Supreme Court Rules in Favor of Jobs

In the most recent string of Supreme Court rulings, a blow was dealt to the Environmental Protection Agency’s (EPA) plan to curb power plant emissions. The intention of the regulations were to reduce the amount of mercury and other pollutants in the air. The Supreme Court ruled that the EPA did not appropriately consider how much this could cost power plants, and in turn energy consumers (i.e. you and me). The EPA must now go back and take into consideration an appropriate cost-benefit analysis of the regulations.

The interesting point is that the Court did not rule against the EPA’s authority to regulate emissions, but ruled that the correct cost-benefit analysis was not pursued by the agency. Could the EPA go back, pursue such an analysis, and continue on with the same regulations as before? We will see what the agency does.
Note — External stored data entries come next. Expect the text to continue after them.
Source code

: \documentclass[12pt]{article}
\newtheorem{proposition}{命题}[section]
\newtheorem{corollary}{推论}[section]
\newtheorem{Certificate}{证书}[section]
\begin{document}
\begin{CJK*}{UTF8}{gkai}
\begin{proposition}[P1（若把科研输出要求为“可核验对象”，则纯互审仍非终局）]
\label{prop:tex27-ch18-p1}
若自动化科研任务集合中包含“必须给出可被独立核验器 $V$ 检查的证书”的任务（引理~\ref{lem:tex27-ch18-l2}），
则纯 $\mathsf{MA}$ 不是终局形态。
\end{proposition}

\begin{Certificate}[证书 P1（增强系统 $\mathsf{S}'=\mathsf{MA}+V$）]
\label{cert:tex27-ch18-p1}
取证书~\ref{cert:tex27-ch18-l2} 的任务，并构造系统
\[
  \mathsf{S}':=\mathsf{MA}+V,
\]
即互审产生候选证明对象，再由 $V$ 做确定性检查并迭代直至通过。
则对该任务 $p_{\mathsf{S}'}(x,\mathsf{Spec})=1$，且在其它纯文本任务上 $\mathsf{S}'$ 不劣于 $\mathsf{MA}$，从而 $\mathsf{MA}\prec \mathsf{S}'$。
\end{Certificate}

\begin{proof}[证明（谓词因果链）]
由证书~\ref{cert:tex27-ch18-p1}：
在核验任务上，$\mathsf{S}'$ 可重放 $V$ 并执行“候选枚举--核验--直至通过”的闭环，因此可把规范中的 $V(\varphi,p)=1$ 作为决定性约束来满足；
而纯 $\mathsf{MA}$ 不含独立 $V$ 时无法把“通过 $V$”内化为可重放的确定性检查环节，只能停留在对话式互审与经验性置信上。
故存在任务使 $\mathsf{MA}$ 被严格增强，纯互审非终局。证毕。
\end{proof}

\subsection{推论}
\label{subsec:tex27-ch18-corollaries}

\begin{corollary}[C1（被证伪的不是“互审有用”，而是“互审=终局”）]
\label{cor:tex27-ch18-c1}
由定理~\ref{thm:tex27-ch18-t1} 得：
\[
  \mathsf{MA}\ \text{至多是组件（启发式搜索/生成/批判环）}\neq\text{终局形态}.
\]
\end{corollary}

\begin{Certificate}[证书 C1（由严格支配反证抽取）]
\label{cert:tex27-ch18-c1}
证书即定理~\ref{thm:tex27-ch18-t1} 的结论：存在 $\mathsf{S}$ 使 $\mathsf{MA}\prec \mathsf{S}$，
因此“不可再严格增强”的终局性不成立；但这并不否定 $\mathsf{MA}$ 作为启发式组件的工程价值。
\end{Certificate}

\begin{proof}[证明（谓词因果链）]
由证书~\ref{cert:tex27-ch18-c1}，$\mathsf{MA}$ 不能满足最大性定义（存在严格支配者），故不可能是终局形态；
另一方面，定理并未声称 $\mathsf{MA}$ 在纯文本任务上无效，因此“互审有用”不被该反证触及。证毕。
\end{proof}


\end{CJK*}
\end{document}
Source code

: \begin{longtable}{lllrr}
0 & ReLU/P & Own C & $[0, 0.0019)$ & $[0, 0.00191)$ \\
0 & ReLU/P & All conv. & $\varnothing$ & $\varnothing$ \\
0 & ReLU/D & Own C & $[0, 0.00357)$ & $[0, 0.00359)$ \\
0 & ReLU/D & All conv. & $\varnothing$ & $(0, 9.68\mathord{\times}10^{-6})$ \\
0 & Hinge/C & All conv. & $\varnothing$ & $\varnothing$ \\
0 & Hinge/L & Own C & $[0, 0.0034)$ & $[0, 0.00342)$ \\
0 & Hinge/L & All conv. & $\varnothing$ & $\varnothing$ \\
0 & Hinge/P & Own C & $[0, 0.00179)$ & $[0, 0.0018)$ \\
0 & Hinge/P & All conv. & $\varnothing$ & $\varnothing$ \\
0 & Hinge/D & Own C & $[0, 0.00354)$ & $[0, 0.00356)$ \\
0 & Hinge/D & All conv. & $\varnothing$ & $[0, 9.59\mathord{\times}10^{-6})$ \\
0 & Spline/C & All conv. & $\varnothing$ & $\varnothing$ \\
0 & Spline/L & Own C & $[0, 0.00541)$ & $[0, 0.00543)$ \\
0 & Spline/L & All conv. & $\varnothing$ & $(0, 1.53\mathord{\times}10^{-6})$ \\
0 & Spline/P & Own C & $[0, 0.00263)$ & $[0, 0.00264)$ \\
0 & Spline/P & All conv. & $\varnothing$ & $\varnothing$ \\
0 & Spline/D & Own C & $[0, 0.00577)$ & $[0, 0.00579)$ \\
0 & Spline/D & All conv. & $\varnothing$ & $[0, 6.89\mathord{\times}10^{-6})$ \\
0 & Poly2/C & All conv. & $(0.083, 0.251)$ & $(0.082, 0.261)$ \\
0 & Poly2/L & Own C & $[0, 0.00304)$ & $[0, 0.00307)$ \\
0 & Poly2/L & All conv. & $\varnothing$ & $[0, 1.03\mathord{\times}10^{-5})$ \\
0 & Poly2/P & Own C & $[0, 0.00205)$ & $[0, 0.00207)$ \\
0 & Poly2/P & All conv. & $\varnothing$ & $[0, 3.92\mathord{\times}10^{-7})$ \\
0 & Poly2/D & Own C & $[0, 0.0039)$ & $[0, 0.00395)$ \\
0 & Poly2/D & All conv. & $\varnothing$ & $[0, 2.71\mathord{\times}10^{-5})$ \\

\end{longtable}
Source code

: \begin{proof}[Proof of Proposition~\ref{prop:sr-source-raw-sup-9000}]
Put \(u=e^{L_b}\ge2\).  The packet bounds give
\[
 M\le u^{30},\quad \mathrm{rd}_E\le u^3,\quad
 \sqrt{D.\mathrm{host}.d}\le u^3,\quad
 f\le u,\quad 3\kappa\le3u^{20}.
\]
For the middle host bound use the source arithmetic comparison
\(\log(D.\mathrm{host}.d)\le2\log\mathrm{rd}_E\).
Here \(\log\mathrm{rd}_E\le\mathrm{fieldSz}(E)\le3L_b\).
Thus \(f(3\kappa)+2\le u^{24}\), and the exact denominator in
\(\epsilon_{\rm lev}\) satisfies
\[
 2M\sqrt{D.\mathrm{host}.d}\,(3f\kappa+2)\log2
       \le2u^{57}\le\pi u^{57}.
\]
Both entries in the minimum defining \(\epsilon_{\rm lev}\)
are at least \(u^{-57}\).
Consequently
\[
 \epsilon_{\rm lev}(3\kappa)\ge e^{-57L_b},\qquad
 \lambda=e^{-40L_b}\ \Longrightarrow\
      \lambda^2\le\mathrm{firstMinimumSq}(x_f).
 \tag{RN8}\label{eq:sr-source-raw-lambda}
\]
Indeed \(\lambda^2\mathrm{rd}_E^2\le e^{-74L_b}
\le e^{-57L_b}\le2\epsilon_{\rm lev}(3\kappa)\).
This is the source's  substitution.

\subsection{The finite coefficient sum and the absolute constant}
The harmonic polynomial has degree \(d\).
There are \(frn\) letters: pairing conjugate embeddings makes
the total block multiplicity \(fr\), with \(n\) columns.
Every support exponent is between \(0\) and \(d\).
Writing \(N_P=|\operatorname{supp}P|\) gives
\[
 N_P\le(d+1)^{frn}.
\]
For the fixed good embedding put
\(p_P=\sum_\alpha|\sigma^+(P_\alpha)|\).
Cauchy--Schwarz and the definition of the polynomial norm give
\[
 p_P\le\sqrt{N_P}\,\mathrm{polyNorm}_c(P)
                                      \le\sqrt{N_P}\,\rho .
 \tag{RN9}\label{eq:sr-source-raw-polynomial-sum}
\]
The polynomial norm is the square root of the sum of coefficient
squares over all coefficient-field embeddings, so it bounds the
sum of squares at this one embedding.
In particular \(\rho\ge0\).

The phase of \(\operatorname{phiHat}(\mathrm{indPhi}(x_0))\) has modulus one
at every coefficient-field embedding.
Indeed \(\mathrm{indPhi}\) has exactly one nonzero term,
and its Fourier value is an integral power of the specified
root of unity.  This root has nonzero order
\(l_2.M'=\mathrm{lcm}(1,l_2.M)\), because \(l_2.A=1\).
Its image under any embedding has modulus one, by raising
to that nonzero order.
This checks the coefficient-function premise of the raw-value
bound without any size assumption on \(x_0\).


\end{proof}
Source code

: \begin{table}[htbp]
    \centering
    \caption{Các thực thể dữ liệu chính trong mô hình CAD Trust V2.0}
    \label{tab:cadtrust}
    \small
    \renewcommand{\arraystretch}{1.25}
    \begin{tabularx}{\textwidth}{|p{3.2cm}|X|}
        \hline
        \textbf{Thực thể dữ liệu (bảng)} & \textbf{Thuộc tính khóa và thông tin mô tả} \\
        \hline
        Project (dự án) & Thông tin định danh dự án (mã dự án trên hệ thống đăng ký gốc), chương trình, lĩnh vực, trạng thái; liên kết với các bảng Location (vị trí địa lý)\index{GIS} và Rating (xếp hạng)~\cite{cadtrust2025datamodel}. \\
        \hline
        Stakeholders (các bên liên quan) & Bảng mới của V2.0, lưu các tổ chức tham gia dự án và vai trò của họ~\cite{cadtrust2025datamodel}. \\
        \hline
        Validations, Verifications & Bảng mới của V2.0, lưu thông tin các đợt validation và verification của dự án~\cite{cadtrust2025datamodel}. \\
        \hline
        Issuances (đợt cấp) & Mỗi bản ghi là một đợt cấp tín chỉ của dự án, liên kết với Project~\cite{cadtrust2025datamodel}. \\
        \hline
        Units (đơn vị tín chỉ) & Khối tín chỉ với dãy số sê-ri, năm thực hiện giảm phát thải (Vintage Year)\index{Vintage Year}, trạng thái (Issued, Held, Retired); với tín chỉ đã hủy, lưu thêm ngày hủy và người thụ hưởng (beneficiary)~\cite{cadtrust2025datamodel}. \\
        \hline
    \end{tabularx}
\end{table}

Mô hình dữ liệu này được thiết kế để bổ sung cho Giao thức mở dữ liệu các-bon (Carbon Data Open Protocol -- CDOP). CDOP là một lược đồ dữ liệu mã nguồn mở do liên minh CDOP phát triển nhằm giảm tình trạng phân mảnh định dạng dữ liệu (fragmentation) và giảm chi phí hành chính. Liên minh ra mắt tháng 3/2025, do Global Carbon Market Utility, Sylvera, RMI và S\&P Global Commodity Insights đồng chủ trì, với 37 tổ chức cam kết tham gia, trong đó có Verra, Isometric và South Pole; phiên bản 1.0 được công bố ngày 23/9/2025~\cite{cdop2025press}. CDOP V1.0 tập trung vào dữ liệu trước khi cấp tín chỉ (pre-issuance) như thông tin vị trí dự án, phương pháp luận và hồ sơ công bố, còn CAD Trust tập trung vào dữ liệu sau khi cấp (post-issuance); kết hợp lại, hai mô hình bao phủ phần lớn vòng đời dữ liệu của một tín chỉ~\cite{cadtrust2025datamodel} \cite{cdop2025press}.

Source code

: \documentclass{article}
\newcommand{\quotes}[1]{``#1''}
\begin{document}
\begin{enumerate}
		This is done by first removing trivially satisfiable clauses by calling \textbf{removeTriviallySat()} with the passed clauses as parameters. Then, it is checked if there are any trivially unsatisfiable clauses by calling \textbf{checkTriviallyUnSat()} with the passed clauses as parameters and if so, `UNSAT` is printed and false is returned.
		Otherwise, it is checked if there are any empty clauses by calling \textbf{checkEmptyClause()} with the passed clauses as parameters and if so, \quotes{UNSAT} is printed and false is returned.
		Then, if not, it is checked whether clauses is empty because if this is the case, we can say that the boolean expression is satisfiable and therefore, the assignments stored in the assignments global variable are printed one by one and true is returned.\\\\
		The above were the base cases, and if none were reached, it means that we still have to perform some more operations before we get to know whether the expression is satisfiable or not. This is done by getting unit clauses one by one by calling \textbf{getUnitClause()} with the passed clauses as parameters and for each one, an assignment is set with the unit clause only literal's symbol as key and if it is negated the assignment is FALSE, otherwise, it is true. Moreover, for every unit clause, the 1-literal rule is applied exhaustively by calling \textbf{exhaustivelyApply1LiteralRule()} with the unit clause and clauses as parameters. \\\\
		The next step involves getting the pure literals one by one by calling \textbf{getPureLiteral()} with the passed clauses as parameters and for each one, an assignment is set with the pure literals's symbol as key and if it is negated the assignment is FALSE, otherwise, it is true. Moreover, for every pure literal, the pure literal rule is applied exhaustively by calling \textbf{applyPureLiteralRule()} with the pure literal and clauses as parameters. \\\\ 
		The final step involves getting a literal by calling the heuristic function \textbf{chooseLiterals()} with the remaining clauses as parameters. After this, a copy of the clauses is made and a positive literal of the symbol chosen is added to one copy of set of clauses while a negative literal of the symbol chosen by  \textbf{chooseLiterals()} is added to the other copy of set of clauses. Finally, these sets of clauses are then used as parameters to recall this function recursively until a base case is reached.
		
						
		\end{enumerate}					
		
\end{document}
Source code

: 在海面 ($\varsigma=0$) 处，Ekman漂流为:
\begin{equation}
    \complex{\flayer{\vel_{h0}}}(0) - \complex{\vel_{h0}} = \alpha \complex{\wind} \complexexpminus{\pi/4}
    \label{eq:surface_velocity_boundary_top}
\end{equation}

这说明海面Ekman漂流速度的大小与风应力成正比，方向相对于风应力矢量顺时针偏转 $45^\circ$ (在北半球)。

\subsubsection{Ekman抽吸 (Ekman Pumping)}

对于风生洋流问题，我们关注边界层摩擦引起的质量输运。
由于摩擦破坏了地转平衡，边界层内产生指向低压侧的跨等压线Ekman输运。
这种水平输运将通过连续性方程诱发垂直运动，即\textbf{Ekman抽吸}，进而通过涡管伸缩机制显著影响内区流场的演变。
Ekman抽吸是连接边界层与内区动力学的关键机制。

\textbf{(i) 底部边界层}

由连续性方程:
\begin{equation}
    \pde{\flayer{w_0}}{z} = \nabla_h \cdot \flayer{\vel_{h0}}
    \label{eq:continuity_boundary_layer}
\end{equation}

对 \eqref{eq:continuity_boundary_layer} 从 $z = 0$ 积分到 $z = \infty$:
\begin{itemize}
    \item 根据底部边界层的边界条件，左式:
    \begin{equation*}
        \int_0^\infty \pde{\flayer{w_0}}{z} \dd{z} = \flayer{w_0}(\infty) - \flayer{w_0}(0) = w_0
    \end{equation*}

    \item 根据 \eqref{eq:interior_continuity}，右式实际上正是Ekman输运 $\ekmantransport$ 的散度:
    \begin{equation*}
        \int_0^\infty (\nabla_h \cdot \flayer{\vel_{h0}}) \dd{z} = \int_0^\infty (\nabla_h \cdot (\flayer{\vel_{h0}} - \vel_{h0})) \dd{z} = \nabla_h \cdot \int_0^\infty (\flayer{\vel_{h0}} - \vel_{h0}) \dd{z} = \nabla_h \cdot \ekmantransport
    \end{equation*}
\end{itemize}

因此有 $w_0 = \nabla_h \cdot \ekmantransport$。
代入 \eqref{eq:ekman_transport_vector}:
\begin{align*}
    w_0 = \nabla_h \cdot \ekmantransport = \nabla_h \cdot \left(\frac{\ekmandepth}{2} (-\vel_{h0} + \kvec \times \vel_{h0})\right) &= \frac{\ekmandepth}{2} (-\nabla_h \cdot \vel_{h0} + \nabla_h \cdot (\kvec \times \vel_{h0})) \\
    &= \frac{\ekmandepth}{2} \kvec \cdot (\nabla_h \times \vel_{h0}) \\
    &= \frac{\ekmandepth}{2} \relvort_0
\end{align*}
Some may be saying: “Well wait, reducing mercury in the air is good isn’t it? I don’t want to be breathing that, and I would probably be willing to pay more on my energy bill to avoid it.”

Power plants only account for less than 0.5% of all the mercury in the air Americans breathe. Even if power plants eliminated every single particle of mercury that is emitted, it would still do nothing about the other 99.5% in the air. The financial cost of eliminating these tenths of percentage points is staggering: even according to the EPA, which as noted above only did a limited cost-benefit analysis, the regulations would cost American power plants over $10 billion per year, which would in turn be passed on to the consumer. In addition, the National Black Chamber of Commerce released a study on the regulations that indicated they would cause 7 million black Americans to lose their jobs by 2035.

This would be quite the cost to Americans everywhere, with little benefit.